> ASSIGNMENT
For the listing below, state how many lines include "Decision". The number alone is the answer.

—————

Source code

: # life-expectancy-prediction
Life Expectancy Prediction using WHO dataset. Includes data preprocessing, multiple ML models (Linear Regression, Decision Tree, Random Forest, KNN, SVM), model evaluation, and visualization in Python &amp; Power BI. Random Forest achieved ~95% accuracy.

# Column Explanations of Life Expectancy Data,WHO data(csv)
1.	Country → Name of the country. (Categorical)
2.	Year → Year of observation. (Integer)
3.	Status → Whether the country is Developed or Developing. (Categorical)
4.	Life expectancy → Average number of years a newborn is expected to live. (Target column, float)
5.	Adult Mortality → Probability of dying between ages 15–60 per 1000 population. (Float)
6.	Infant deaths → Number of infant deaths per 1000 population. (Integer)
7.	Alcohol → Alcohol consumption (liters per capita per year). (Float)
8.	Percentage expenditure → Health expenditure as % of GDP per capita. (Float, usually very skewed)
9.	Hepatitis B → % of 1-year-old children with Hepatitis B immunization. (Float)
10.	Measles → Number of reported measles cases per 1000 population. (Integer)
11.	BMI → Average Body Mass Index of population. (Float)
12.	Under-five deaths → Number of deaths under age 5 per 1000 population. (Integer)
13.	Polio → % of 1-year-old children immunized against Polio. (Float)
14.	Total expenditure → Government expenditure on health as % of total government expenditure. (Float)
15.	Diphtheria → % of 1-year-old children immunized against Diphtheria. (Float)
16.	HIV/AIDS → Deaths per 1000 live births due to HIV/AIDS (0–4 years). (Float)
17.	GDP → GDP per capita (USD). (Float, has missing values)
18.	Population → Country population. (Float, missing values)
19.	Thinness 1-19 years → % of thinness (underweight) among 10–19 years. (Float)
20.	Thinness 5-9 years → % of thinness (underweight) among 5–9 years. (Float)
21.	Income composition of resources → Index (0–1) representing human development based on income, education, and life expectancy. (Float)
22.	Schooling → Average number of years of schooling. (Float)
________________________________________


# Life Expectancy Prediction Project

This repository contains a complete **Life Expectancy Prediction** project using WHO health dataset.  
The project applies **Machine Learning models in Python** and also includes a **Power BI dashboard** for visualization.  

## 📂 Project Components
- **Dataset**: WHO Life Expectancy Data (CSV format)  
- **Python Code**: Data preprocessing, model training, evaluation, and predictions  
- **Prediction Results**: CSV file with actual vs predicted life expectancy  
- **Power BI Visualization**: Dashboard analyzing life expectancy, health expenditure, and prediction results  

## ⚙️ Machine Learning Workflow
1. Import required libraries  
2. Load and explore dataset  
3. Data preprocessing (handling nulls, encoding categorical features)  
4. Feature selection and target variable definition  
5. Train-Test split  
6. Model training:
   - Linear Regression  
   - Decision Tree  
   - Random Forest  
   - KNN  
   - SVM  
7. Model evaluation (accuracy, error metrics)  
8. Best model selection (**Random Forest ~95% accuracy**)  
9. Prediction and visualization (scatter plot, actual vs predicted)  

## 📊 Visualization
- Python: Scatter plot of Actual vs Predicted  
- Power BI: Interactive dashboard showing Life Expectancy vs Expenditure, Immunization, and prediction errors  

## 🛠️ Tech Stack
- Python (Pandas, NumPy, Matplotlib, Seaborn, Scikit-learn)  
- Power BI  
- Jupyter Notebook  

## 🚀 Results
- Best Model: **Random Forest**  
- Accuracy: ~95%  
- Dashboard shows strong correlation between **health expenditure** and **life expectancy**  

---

—————

> ANSWER SECTION
2